当社では、創業来長年にわたって高品質・高生産性のきのこ製品の研究開発に取り組んでまいりました。特に、主要製品のまいたけについては、その充実した栄養成分や健康促進効果に関して、研究成果の学会発表を行っております。
当社の研究成果等によれば、まいたけには、食物繊維、α-グルカン、β-グルカン、ビタミンD、キチン、n-ヘキサン等の栄養成分が含まれております。
(きのこの市場及び当社グループの生産量シェアについて)
きのこの国内消費量について、当社では、国内人口の減少傾向や少子高齢化が進む一方で、アクティブシニアをはじめとする健康ニーズの高い消費者層のきのこ消費が増えることによって今後も概ね安定的に推移すると分析しております。また、特に、当社の主力製品であるまいたけの国内消費量については、消費の地域差、消費の季節差、ジェネレーションギャップが存在し、今後の成長ポテンシャルは十分に存在していると考えております。

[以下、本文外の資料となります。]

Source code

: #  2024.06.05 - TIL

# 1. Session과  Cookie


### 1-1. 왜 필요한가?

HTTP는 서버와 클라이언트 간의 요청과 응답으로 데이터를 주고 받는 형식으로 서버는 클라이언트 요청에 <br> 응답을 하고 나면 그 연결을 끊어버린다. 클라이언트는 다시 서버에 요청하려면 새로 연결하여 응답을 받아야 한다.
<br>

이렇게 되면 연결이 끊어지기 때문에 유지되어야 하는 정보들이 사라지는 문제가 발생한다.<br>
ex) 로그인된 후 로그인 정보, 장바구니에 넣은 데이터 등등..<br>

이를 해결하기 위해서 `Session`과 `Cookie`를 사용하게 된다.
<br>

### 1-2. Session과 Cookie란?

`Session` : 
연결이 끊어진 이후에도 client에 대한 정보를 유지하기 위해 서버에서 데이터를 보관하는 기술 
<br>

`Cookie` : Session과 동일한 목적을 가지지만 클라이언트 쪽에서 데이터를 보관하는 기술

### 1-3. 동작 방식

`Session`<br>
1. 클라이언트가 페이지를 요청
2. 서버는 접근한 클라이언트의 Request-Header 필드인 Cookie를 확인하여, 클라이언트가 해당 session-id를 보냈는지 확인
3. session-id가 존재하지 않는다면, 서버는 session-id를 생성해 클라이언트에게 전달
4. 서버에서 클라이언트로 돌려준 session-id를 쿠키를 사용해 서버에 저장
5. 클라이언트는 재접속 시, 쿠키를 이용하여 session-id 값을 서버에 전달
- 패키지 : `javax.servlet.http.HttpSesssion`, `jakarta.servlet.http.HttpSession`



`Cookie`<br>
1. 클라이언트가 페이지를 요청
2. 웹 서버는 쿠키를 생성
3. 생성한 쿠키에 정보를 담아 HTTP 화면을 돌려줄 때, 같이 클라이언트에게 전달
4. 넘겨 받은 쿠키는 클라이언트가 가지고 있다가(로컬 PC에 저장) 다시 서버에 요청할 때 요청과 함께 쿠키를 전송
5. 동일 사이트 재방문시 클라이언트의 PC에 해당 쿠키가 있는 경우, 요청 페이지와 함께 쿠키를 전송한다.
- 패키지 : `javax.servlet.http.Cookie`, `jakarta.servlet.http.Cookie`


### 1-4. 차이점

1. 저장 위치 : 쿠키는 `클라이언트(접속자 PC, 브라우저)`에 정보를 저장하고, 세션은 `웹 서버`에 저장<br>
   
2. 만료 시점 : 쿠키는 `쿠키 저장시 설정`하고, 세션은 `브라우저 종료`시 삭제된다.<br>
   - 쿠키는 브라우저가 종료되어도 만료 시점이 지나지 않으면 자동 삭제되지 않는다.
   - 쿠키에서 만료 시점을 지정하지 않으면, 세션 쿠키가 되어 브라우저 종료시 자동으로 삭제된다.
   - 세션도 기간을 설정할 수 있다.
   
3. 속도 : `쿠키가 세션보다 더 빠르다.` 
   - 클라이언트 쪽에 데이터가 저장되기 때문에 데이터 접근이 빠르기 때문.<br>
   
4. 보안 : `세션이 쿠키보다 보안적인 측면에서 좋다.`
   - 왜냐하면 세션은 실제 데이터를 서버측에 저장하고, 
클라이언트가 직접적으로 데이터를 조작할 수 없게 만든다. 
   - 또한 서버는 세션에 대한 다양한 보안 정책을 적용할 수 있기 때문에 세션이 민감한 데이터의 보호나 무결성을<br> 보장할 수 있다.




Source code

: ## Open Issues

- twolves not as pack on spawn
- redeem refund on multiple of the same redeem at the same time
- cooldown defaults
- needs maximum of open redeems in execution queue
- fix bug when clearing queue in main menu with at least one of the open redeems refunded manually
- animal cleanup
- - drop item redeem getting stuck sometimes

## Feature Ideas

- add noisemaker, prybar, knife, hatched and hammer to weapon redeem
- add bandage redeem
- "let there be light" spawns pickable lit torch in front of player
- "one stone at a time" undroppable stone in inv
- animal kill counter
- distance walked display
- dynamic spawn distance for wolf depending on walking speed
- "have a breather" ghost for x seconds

きのこの価格については、一部のきのこでコモディティ化が生じている一方、上記にありますとおり引き続き需要は伸びることが予想され、価格は大きな変動なく推移すると判断しております。
当社グループのきのこ製品に関する生産量シェアは下表のとおりであり、比較的価格が安定しているまいたけ等の「プレミアムきのこ」を中心に高いシェアを有しております。
きのこの種類 | (a)市場全体の生産量※1 (トン) | (b)当社の生産量※2 (トン) | 当社の生産量シェア(%) (b)/(a) |
まいたけ | 51,108 | 29,207 | 57.1 |
エリンギ | 37,635 | 10,398 | 27.6 |
ぶなしめじ | 118,597 | 18,474 | 15.6 |
本しめじ | 310 | 308 | 99.4 |
はたけしめじ | 562 | 488 | 86.9 |
マッシュルーム | 6,527 | 2,226 | 34.1 |
※2 当社の生産量は、まいたけ、エリンギ、ぶなしめじについては、当社グループの2020年3月期生産量であり、本しめじ、はたけしめじ、マッシュルームについては、当社グループの2019年3月期の生産量であります。